The usual response to such cases is to protest that if one person is allowed an exception to the rule, everyone will want one, or others will come under pressure to do the same, if the exception is related to religious dress. Of course, the kara is no real imposition, but there are those who find the thought of having to wear hijab so ghastly that they would ban a girl from school for wearing it rather than entertain that possibility for other girls. The question should be asked whether education is worth more or less than the right not to wear a headscarf; I would argue that if it is worth less, it is not worth much. Another common argument is that religious symbols encourage division, but if the school has pupils of visible ethnic minorities, there is bound to be division anyway. School uniforms, of course, are made out to mask social divisions, but fail miserably when there is more than one school in any district, particularly when the two schools are associated with different classes. In my experience, they are often uncomfortable, look ridiculous, and leave plenty of room for the wearers to identify each other’s differences or weak spots.

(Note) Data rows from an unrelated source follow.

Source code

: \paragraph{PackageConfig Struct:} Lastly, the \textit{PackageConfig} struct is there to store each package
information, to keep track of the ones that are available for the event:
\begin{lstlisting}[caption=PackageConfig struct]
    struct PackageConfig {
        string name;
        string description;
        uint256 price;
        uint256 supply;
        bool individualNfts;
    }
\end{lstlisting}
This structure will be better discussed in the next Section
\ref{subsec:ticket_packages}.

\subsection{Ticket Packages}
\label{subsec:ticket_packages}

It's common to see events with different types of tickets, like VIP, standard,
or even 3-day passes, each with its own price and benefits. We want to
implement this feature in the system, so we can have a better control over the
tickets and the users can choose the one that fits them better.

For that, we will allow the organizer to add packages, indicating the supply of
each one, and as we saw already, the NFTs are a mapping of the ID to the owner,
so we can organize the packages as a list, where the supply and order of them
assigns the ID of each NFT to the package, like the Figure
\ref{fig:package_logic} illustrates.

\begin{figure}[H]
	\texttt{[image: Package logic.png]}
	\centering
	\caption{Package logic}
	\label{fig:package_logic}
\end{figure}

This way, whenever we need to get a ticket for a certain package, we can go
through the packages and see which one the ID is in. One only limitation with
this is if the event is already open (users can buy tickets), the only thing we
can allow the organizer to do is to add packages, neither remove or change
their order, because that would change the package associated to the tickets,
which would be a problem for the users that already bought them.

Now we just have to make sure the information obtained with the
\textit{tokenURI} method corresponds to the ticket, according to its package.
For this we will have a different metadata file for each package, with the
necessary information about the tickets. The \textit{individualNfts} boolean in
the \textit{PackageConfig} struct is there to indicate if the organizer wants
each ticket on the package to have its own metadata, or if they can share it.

Then there is the line that it will identify members of those religious communities who are pious and those who are not, encouraging the first to pick on the second. In fact, people can already tell such things from talking to people about their general habits; they might already knows who comes to the mosque or temple from before they met at school. Finally, one even hears from time to time the line that children are not religious, and that they should be referred to as children of Muslims or Christians rather than Muslim or Christian children. This is simply part of an ideology they have invented; it is particularly baseless for those of secondary school age.
This case was a very modest challenge to extreme response by a school to an unobtrusive religious item. Frankly, I welcome any ruling which strikes against the tyranny of school uniforms, as I said at the time of the Shabina Begum case. While I was surprised at the appeal court ruling in her favour and less so at the final House of Lords ruling against her, I was very much disappointed by it, not only because Shabina Begum’s form of dress in fact fulfilled the Islamic dress requirements for women far better than the school’s tight shalwar-kameez alternative did, but because an educational establishment had “defended its right” not to do its job, to teach someone who actually wanted to be taught, and won. The British school system has been allowed to behave as if its institutions, particularly the better-performing ones (which, at secondary level, usually mean those in affluent areas with the most middle-class kids), were philanthropic institutions funded by generous grandees and staffed by volunteers, when they are in fact state institutions funded by public money and staffed by local council functionaries, and they should not have the right to pick and choose who they teach as long as they do not stand in the way of others’ learning or well-being.